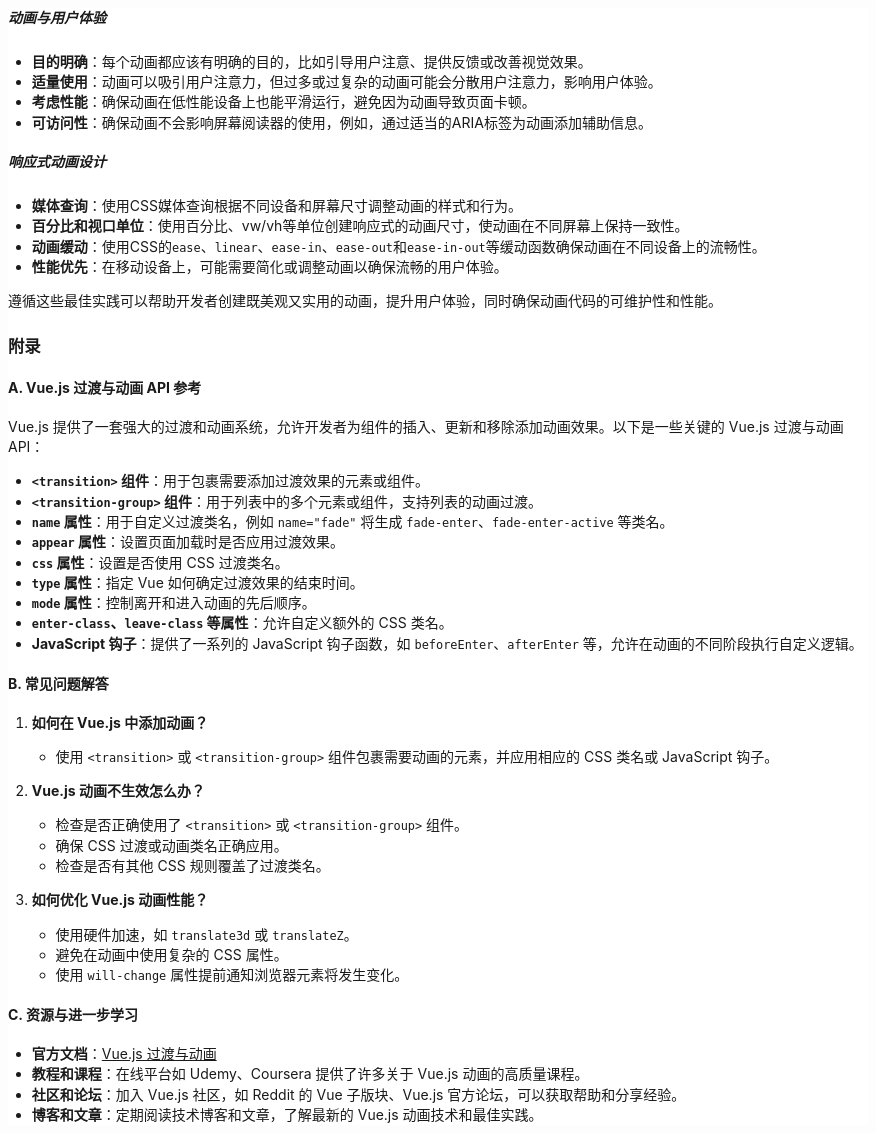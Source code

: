 ##### 动画与用户体验

-   **目的明确**：每个动画都应该有明确的目的，比如引导用户注意、提供反馈或改善视觉效果。
-   **适量使用**：动画可以吸引用户注意力，但过多或过复杂的动画可能会分散用户注意力，影响用户体验。
-   **考虑性能**：确保动画在低性能设备上也能平滑运行，避免因为动画导致页面卡顿。
-   **可访问性**：确保动画不会影响屏幕阅读器的使用，例如，通过适当的ARIA标签为动画添加辅助信息。

##### 响应式动画设计

-   **媒体查询**：使用CSS媒体查询根据不同设备和屏幕尺寸调整动画的样式和行为。
-   **百分比和视口单位**：使用百分比、vw/vh等单位创建响应式的动画尺寸，使动画在不同屏幕上保持一致性。
-   **动画缓动**：使用CSS的`ease`、`linear`、`ease-in`、`ease-out`和`ease-in-out`等缓动函数确保动画在不同设备上的流畅性。
-   **性能优先**：在移动设备上，可能需要简化或调整动画以确保流畅的用户体验。

遵循这些最佳实践可以帮助开发者创建既美观又实用的动画，提升用户体验，同时确保动画代码的可维护性和性能。



### 附录

#### A. Vue.js 过渡与动画 API 参考

Vue.js 提供了一套强大的过渡和动画系统，允许开发者为组件的插入、更新和移除添加动画效果。以下是一些关键的 Vue.js 过渡与动画 API：

-   **`<transition>` 组件**：用于包裹需要添加过渡效果的元素或组件。
-   **`<transition-group>` 组件**：用于列表中的多个元素或组件，支持列表的动画过渡。
-   **`name` 属性**：用于自定义过渡类名，例如 `name="fade"` 将生成 `fade-enter`、`fade-enter-active` 等类名。
-   **`appear` 属性**：设置页面加载时是否应用过渡效果。
-   **`css` 属性**：设置是否使用 CSS 过渡类名。
-   **`type` 属性**：指定 Vue 如何确定过渡效果的结束时间。
-   **`mode` 属性**：控制离开和进入动画的先后顺序。
-   **`enter-class`、`leave-class` 等属性**：允许自定义额外的 CSS 类名。
-   **JavaScript 钩子**：提供了一系列的 JavaScript 钩子函数，如 `beforeEnter`、`afterEnter` 等，允许在动画的不同阶段执行自定义逻辑。

#### B. 常见问题解答

1. **如何在 Vue.js 中添加动画？**

    -   使用 `<transition>` 或 `<transition-group>` 组件包裹需要动画的元素，并应用相应的 CSS 类名或 JavaScript 钩子。

2. **Vue.js 动画不生效怎么办？**

    -   检查是否正确使用了 `<transition>` 或 `<transition-group>` 组件。
    -   确保 CSS 过渡或动画类名正确应用。
    -   检查是否有其他 CSS 规则覆盖了过渡类名。

3. **如何优化 Vue.js 动画性能？**

    -   使用硬件加速，如 `translate3d` 或 `translateZ`。
    -   避免在动画中使用复杂的 CSS 属性。
    -   使用 `will-change` 属性提前通知浏览器元素将发生变化。

#### C. 资源与进一步学习

-   **官方文档**：[Vue.js 过渡与动画](https://vuejs.org/v2/guide/transitions.html)
-   **教程和课程**：在线平台如 Udemy、Coursera 提供了许多关于 Vue.js 动画的高质量课程。
-   **社区和论坛**：加入 Vue.js 社区，如 Reddit 的 Vue 子版块、Vue.js 官方论坛，可以获取帮助和分享经验。
-   **博客和文章**：定期阅读技术博客和文章，了解最新的 Vue.js 动画技术和最佳实践。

- [Work instructions]
Determine how many lines in the listing hold the word "JavaScript". Give only that figure.

- [Result]
2